EDM1393 and stricter liability

Write to your MP to sign EDM 1393:

“That this House acknowledges that many other European countries have much better cyclist and pedestrian safety records than the UK; recognises that these countries apply the principle of stricter liability to vulnerable road victims, so that drivers of vehicles that hit cyclists or pedestrians are assumed liable unless they can prove their innocence; believes that this makes drivers more aware of the vulnerability of children, cyclists and pedestrians; notes that, in contrast in UK road traffic personal injury cases, the burden of proof is on the victim to prove the other party was negligent; is aware of research that shows the fatality rate of cyclists, aged 10 to 14, involved in collisions with motor vehicles is five times worse in the UK than in the Netherlands and Sweden; and calls on the Government to bring road traffic personal injury legislation into line with workplace health and safety law, product liability law and car passenger protection by adoption of the principle of stricter liability.”

Not sure who your MP is? Check here http://www.writetothem.com/.

Here is the sample letter to your MP (feel free to personalise)

MP Name
House of Commons

August 2012

Dear MP [inserting their real name here will more likely gain a response]


As a constituent who is walking, cycling and driving to get around I would like to bring the following to your attention.

Hundreds of pedestrians and scores of cyclists get killed by car drivers every year.

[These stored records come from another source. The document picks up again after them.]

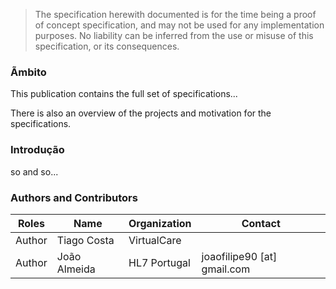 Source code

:   <blockquote class="stu-note">
    <p>The specification herewith documented is for the time being a proof of concept specification, and may not be used for any implementation purposes. 
    No liability can be inferred from the use or misuse of this specification, or its consequences.</p>
  </blockquote>


### Ãmbito

This publication contains the full set of specifications...

There is also an overview of the projects and motivation for the specifications.

### Introdução

so and so...

### Authors and Contributors

<table>
<thead>
<tr class="header">
<th>Roles</th>
<th>Name</th>
<th>Organization</th>
<th>Contact</th>
</tr>
</thead>
<tbody>
<tr class="odd">
<td>Author</td>
<td>Tiago Costa</td>
<td>VirtualCare</td>
<td></td>
</tr><tr class="even">
<td>Author</td>
<td>João Almeida</td>
<td>HL7 Portugal</td>
<td>joaofilipe90 [at] gmail.com</td>
</tbody>
</table>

The 2008 road casualty figures show that 332 pedestrians and 52 cyclists were killed by car collisions. In all 390 cases not one car driver was killed. Amongst pedestrians, cyclists and car drivers, it is clear that the car driver is most likely the party to inflict injury or death upon the others. Similarly, when pedestrians and cyclists are involved in collisions, which is an extremely rare occurrence, it makes sense to conclude that the cyclist would be seen as the stronger party. It goes against natural justice that the burden of proof would be on the more vulnerable road user and not the one who is actually more likely to cause harm: inflicting pain and suffering through causing injury, or devastating families by causing death.

But sadly this is currently the case in the UK.
In my eyes this is unjust. If you think so too, it would be much appreciated if you could highlight to the Minister for Transport, the Minister for Road Safety and your party colleagues on the Transport Select Committee that we ought to subscribe to a more civilised system.

We need a system that favours the vulnerable.

Most importantly, could you please consider supporting this Early Day Motion EDM1393  http://www.parliament.uk/edm/2010-11/1393 for a fairer system for pedestrians and cyclists?

It must also be noted that being liable does not automatically mean guilty. Being liable simply means that the burden of proof lies with that party. Which in a fair society should always be the stronger, more powerful or more dangerous party. Better proportionality in our liability system could be achieved by establishing a hierarchy of care (as the Scottish Government is considering) where the burden of proof would always be on the user of the heavier vehicle (the party more likely to cause injury or death). This would show the commitment of this Government to its agenda of societal and social fairness.
We are lagging behind: the principle of proportionality described above is in place in all but four European countries. The UK being one of them. The others are Ireland, Cyprus and Malta.

It should also be noted that stricter liability has not resulted in higher insurance premiums for motorists in the countries that have adopted it.